Effects of epigallocatechin-3-gallate on systemic inflammation-induced cognitive dysfunction in aged rats

Purpose In this study, we examined the effects of epigallocatechin-3-gallate (EGCG), a green tea polyphenol, on sepsis-induced neurocognitive abnormity in aged rats. Methods Aged rats received an intraperitoneal (i.p.) injection of 5.0 mg/kg lipopolysaccharide (LPS) or saline. Animals were further divided into three groups: control, low-dose EGCG (4.0 mg/kg), and high-dose EGCG (20 mg/kg). EGCG was i.p. injected at the same time, 24 and 48 h after LPS administration. Survival rate was recorded for 1 week. All surviving animals were assessed for cognitive function using the novel object recognition test, followed by measurement of hippocampal cytokine levels. In an additional set of experiments, the liver function test was performed. Furthermore, the effects of EGCG on cytokine release from microglia isolated from young and aged rats were assessed. Results The survival rate in LPS-treated control rats was 77.8%, which was decreased to 72.2 and 33.3% in the low and high EGCG groups, respectively.
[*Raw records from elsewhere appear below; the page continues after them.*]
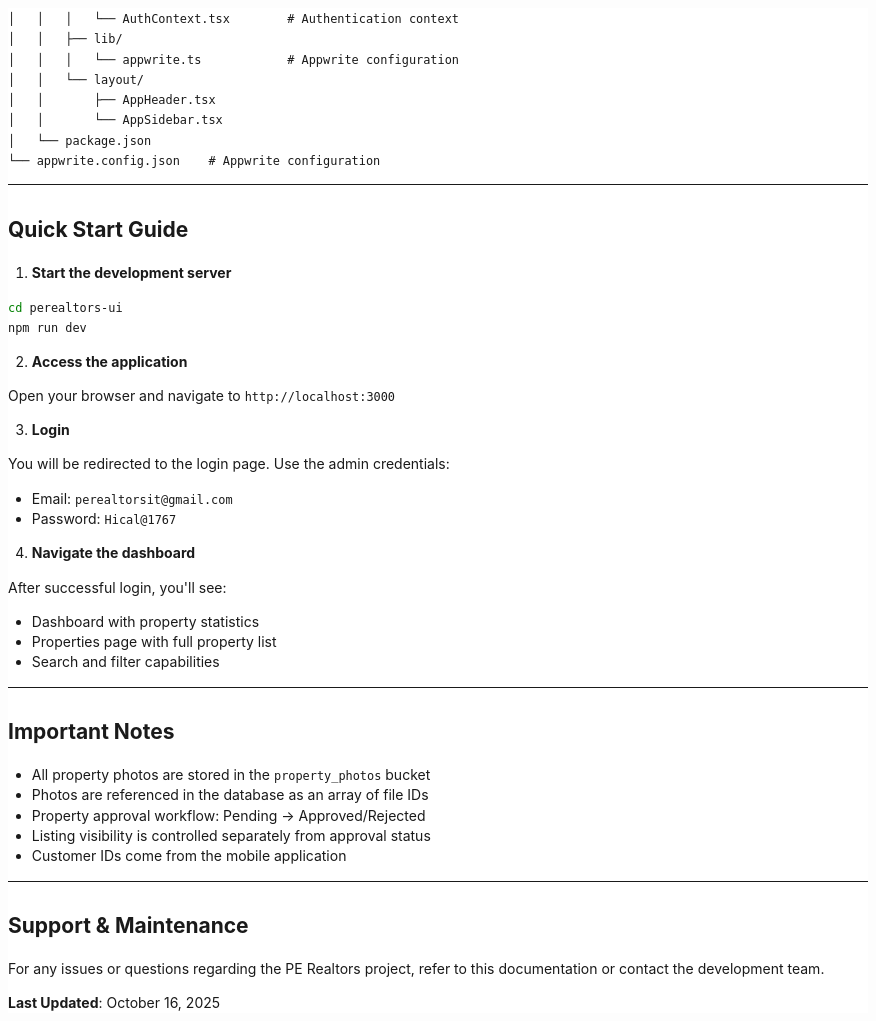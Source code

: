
 ```
│   │   │   └── AuthContext.tsx        # Authentication context
│   │   ├── lib/
│   │   │   └── appwrite.ts            # Appwrite configuration
│   │   └── layout/
│   │       ├── AppHeader.tsx
│   │       └── AppSidebar.tsx
│   └── package.json
└── appwrite.config.json    # Appwrite configuration
```

---

## Quick Start Guide

1. **Start the development server**

```bash
cd perealtors-ui
npm run dev
```

2. **Access the application**

Open your browser and navigate to `http://localhost:3000`

3. **Login**

You will be redirected to the login page. Use the admin credentials:
- Email: `perealtorsit@gmail.com`
- Password: `Hical@1767`

4. **Navigate the dashboard**

After successful login, you'll see:
- Dashboard with property statistics
- Properties page with full property list
- Search and filter capabilities

---

## Important Notes

- All property photos are stored in the `property_photos` bucket
- Photos are referenced in the database as an array of file IDs
- Property approval workflow: Pending → Approved/Rejected
- Listing visibility is controlled separately from approval status
- Customer IDs come from the mobile application

---

## Support & Maintenance

For any issues or questions regarding the PE Realtors project, refer to this documentation or contact the development team.

**Last Updated**: October 16, 2025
In the surviving animals, the LPS-treated control rats exhibited impaired cognitive performance and increased pro-inflammatory cytokine levels compared with untreated animals. None of these neurocognitive alterations were affected by low or high EGCG treatment. Blood chemical analysis showed co-administration of EGCG with LPS resulted in a marked increase in both aspartate aminotransferase and alanine aminotransferase levels. In addition, EGCG inhibited LPS-induced cytokine release, whereas the suppressive ability of EGCG was lower in aged microglia compared with in young microglia. Conclusions Our findings demonstrated that EGCG cannot prevent hippocampal neuroinflammation and related memory deficits in aged rats surviving sepsis.